In Venezuela, we have seen the closing of newspapers and the purchase of
radio and TV stations with public funds and their subsequent operation
by Chavistas; the express dismissal of elected deputies at the will of
the president of the National Assembly and the regime's number two,
Lieutenant Diosdado Cabello; the imprisonment on false evidence of
governors and mayors elected by popular vote; the detention and
prosecution of students simply for demonstrating in the streets; the
financing and provisioning of paramilitary groups such as El Picure
which, curiously, is now mentioned as possibly responsible for the
assassination of the Social Democrat leader Luis Manuel Diaz; use of the
Venezuela's state-owned oil company (PDVSA) for partisan purposes,
because none of this could have been done without generous cash.
Venezuela lacks nothing that one would see in any dictatorship,
although, it is true, it maintains a very thin crust of democratic
formality. Lately we have heard the argument that in the Caribbean the
kind of insult Maduro uses to disqualify Almargo is nothing unusual. It
is also true that Chavez dispatched insults with pleasure when he wanted
to illustrate his contempt toward someone. And in Cuba, as well, the
term "worm" is applied to those who oppose the Castro regime.
But wanting to generalize this behavior to the entire Caribbean region
is an unjustified excuse not to clearly reject Maduro's insult to
Almagro. He said it one, two, three, several times and from various
angles, so as to leave no doubt. He is accustomed to showing the whip to
his friends, and has called the Uruguayan vice president a coward. Who's
next?
Almagro isn't speaking based the politics that drove the president he
served under, Mujica, he is the highest authority of the OAS, and it is
logical that his opinion represents the plurality of the countries that
make up that organization, and which are beginning to tire faced with a
regime that only flees forward, indebting the country to China and
Russia to disguise its extravagances.
Maduro, a cocky blowhard who doesn't respond to ridicule as he relates
in details the conversations he has with birds, still generates some
kind of expectation in the Latin American left. In private, the whole
world is laughing at him, but he continues to feed the hopes that this
is the path to socialism.
Living in the limbo of political ethics is dangerous, and more dangerous
if you occupy important positions, or take advantage of your notoriety
to spread the idea that anything goes. In Chavismo there is no
possibility of moving toward socialism. None. Rather, the regime seems
inspired by "the worse the better," so any little help in increasing the
arbitrariness, the institutional loss of prestige, the loss of the
decision-making power of citizens, is welcome.

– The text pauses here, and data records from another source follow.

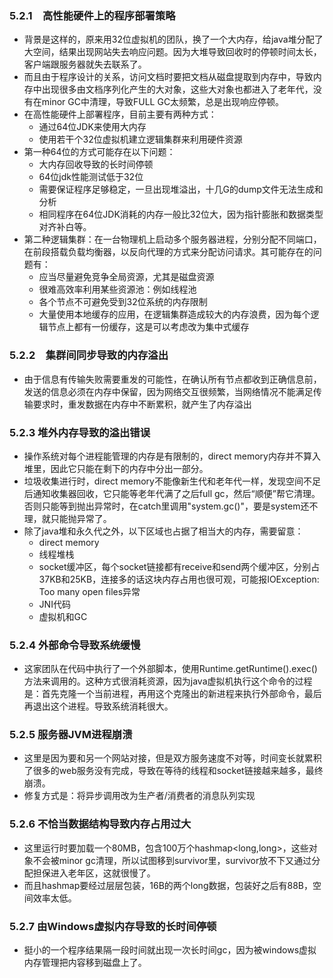 ### 5.2.1　高性能硬件上的程序部署策略

+ 背景是这样的，原来用32位虚拟机的团队，换了一个大内存，给java堆分配了大空间，结果出现网站失去响应问题。因为大堆导致回收时的停顿时间太长，客户端跟服务器就失去联系了。
+ 而且由于程序设计的关系，访问文档时要把文档从磁盘提取到内存中，导致内存中出现很多由文档序列化产生的大对象，这些大对象也都进入了老年代，没有在minor GC中清理，导致FULL GC太频繁，总是出现响应停顿。
+ 在高性能硬件上部署程序，目前主要有两种方式：
  + 通过64位JDK来使用大内存
  + 使用若干个32位虚拟机建立逻辑集群来利用硬件资源
+ 第一种64位的方式可能存在以下问题：
  + 大内存回收导致的长时间停顿
  + 64位jdk性能测试低于32位
  + 需要保证程序足够稳定，一旦出现堆溢出，十几G的dump文件无法生成和分析
  + 相同程序在64位JDK消耗的内存一般比32位大，因为指针膨胀和数据类型对齐补白等。
+ 第二种逻辑集群：在一台物理机上启动多个服务器进程，分别分配不同端口，在前段搭载负载均衡器，以反向代理的方式来分配访问请求。其可能存在的问题有：
  + 应当尽量避免竞争全局资源，尤其是磁盘资源
  + 很难高效率利用某些资源池：例如线程池
  + 各个节点不可避免受到32位系统的内存限制
  + 大量使用本地缓存的应用，在逻辑集群造成较大的内存浪费，因为每个逻辑节点上都有一份缓存，这是可以考虑改为集中式缓存

### 5.2.2　集群间同步导致的内存溢出

+ 由于信息有传输失败需要重发的可能性，在确认所有节点都收到正确信息前，发送的信息必须在内存中保留，因为网络交互很频繁，当网络情况不能满足传输要求时，重发数据在内存中不断累积，就产生了内存溢出

### 5.2.3 堆外内存导致的溢出错误

+ 操作系统对每个进程能管理的内存是有限制的，direct memory内存并不算入堆里，因此它只能在剩下的内存中分出一部分。
+ 垃圾收集进行时，direct memory不能像新生代和老年代一样，发现空间不足后通知收集器回收，它只能等老年代满了之后full gc，然后“顺便”帮它清理。否则只能等到抛出异常时，在catch里调用"system.gc()"，要是system还不理，就只能抛异常了。
+ 除了java堆和永久代之外，以下区域也占据了相当大的内存，需要留意：
  + direct memory
  + 线程堆栈
  + socket缓冲区，每个socket链接都有receive和send两个缓冲区，分别占37KB和25KB，连接多的话这块内存占用也很可观，可能报IOException: Too many open files异常
  + JNI代码
  + 虚拟机和GC

### 5.2.4 外部命令导致系统缓慢

+ 这家团队在代码中执行了一个外部脚本，使用Runtime.getRuntime().exec()方法来调用的。这种方式很消耗资源，因为java虚拟机执行这个命令的过程是：首先克隆一个当前进程，再用这个克隆出的新进程来执行外部命令，最后再退出这个进程。导致系统消耗很大。

### 5.2.5 服务器JVM进程崩溃

+ 这里是因为要和另一个网站对接，但是双方服务速度不对等，时间变长就累积了很多的web服务没有完成，导致在等待的线程和socket链接越来越多，最终崩溃。
+ 修复方式是：将异步调用改为生产者/消费者的消息队列实现

### 5.2.6 不恰当数据结构导致内存占用过大

+ 这里运行时要加载一个80MB，包含100万个hashmap<long,long>，这些对象不会被minor gc清理，所以试图移到survivor里，survivor放不下又通过分配担保进入老年区，这就很慢了。
+ 而且hashmap要经过层层包装，16B的两个long数据，包装好之后有88B，空间效率太低。

### 5.2.7 由Windows虚拟内存导致的长时间停顿

+ 挺小的一个程序结果隔一段时间就出现一次长时间gc，因为被windows虚拟内存管理把内容移到磁盘上了。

Fidel Castro had already raised complacent smiles with his use of the
term "pluralcrap" to refer to the system of political parties with which
Uruguay has built its society. The left let it go, like a vitality that,
perhaps, it continues to share.
Maduro's insult should raise a unanimous and unambiguous condemnation,
first of all by Almagro's partners. When it comes to human rights there
is no territoriality, or is there? True or not, Uruguayan deputy Maria
Macarena Gelman? You, more than almost anyone, bear witness to the fact
that human rights have no country.
The letter Almargo wrote to Tibisay Lucena, Chavista president of the
National Electoral Council, is a clear compendium of the unfavorable
conditions that the Chavista regime imposes on the opposition, ahead of
the December 6 parliamentary elections.
Apart from Maduro's insulting language, which should be broadly rejected
by the Uruguayan left, it is the threat, implying that if the opposition
wins he will resist from the streets, and we already know what that
means: calling up his civil-military alliance against the Democratic
Unity Roundtable of Venezuela.
From the head of the Executive Branch, with the Armed Services at his
command, Maduro is announcing that he will take control of the streets
and, in this case, he will engage in, among others, the same crimes that
he himself invented in order to prosecute Leopoldo Lopez, San Cristóbal
Mayor Daniel Ceballos and Mayor of Metropolitan Caracas Antonio Ledezma,
among more than one hundred political prisoners. With the aggravating
circumstance in this case that Maduro will oppose, with the use of
public force, a decision that emanates from the popular vote. An
announced coup d'etat, nothing more, nothing less. Does Almagro's letter
to Venezuela still make no sense?
Maduro, and Latin American governments as well, started badly because
they were blind to the amount of evidence of fraud presented by the
Venezuelan opposition in asking for an audit of the election data. Many
of these governments, we must not forget, were recipients of the
millions that Chavez stole from Venezuela in order to create an
favorable environment internationally for himself. Not only can it be
said they were bribes, because they were delivered as solidarity
donations with great fanfare, but, how else can one classify the
suitcase full of cash that Antonini Wilson took from Caracas to Buenos
Aires in a plane belonging to the state oil company, as if everything
were Chavismo's private property, to the shame of his gullible friends?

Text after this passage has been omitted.